Not that there was nothing going on language-wise. I’ve had to deal, one way or another, with English, Danish, Dutch, Spanish and Maya – the latter a group of languages which I don’t read but merely stare at in awe. I travelled to Italy, Guatemala, Hattemerbroek (where? Hattemerbroek. Find a good Atlas and a magnifying glass) and Frisia Magna. All from behind my desk, of course. Then there was the constant background noise of language, like a steady drizzle so fine that it can’t be felt but is always there, and plants wilt without it, as a lack of language lames all life.

My cat purrs and PURRS – ‘I’m happy’ and ‘Food!’: language.
A little girl says ‘uhh!!’, and I know exactly what she wants: language.
A wild boar in the woods warns me ‘Mine! Get out!’, merely by using his pungent porcine smell: language.
Ehtyarion, my name in Quenya, in the fuzzy weird world of make-belief: language.
Ans so on and on and on.
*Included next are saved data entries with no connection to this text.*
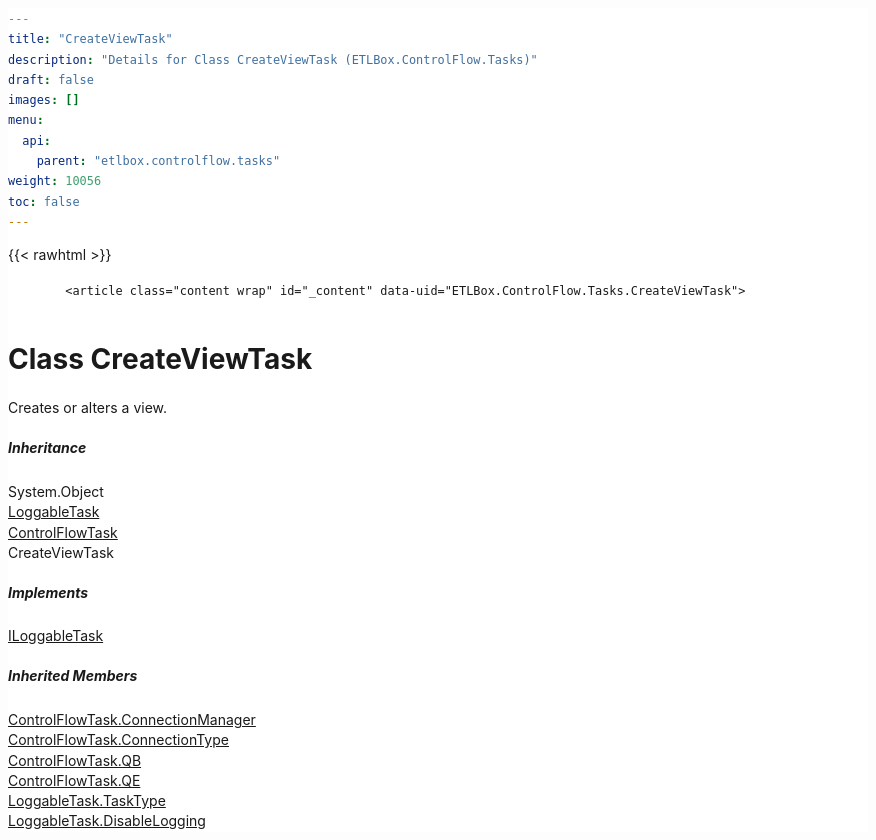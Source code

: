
 ```yaml
---
title: "CreateViewTask"
description: "Details for Class CreateViewTask (ETLBox.ControlFlow.Tasks)"
draft: false
images: []
menu:
  api:
    parent: "etlbox.controlflow.tasks"
weight: 10056
toc: false
---
```


{{< rawhtml >}}

            <article class="content wrap" id="_content" data-uid="ETLBox.ControlFlow.Tasks.CreateViewTask">
  <h1 id="ETLBox_ControlFlow_Tasks_CreateViewTask" data-uid="ETLBox.ControlFlow.Tasks.CreateViewTask" class="text-break">Class CreateViewTask
  </h1>
  <div class="markdown level0 summary"><p>Creates or alters a view.</p>
</div>
  <div class="markdown level0 conceptual"></div>
  <div class="inheritance">
    <h5>Inheritance</h5>
    <div class="level0"><span class="xref">System.Object</span></div>
    <div class="level1"><a class="xref" href="/api/etlbox.controlflow/loggabletask">LoggableTask</a></div>
    <div class="level2"><a class="xref" href="/api/etlbox.controlflow/controlflowtask">ControlFlowTask</a></div>
    <div class="level3"><span class="xref">CreateViewTask</span></div>
  </div>
  <div classs="implements">
    <h5>Implements</h5>
    <div><a class="xref" href="/api/etlbox.controlflow/iloggabletask">ILoggableTask</a></div>
  </div>
  <div class="inheritedMembers">
    <h5>Inherited Members</h5>
    <div>
      <a class="xref" href="/api/etlbox.controlflow/controlflowtask#ETLBox_ControlFlow_ControlFlowTask_ConnectionManager">ControlFlowTask.ConnectionManager</a>
    </div>
    <div>
      <a class="xref" href="/api/etlbox.controlflow/controlflowtask#ETLBox_ControlFlow_ControlFlowTask_ConnectionType">ControlFlowTask.ConnectionType</a>
    </div>
    <div>
      <a class="xref" href="/api/etlbox.controlflow/controlflowtask#ETLBox_ControlFlow_ControlFlowTask_QB">ControlFlowTask.QB</a>
    </div>
    <div>
      <a class="xref" href="/api/etlbox.controlflow/controlflowtask#ETLBox_ControlFlow_ControlFlowTask_QE">ControlFlowTask.QE</a>
    </div>
    <div>
      <a class="xref" href="/api/etlbox.controlflow/loggabletask#ETLBox_ControlFlow_LoggableTask_TaskType">LoggableTask.TaskType</a>
    </div>
    <div>
      <a class="xref" href="/api/etlbox.controlflow/loggabletask#ETLBox_ControlFlow_LoggableTask_DisableLogging">LoggableTask.DisableLogging</a>
    </div>
    <div>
Always language drizzling, keeping life alive.

The attentive reader has undoubtedly noticed at this point that I’m rather fond of alliteration. Most bad writers are. I will try to make amends by quoting a very good writer. While leafing through my copy of Cervantes’ Don Quixote (which I have NOT completely read) I stumbled upon this gem about translators and translation. My copy is a translation by J.M. Cohen, published in 1950 by Penguin Books in their series ‘Penguin Classics’; this fragment appears on page 877 of that edition.

“But yet it seems to me that translating from one tongue into another, unless it is from those queens of tongues Greek and Latin, is like viewing Flemish tapestries from the wrong side; for although you see the pictures, they are covered with threads which obscure them so that the smoothness and gloss of the fabric are lost; and translating from easy languages argues no talent or power of words, any more than does transcribing or copying one paper from another. By that I do not mean to imply that this exercise of translation is not praiseworthy, for a man might be occupied in worse things and less profitable occupations.”

‘Zo is het maar net’, as we Dutch say.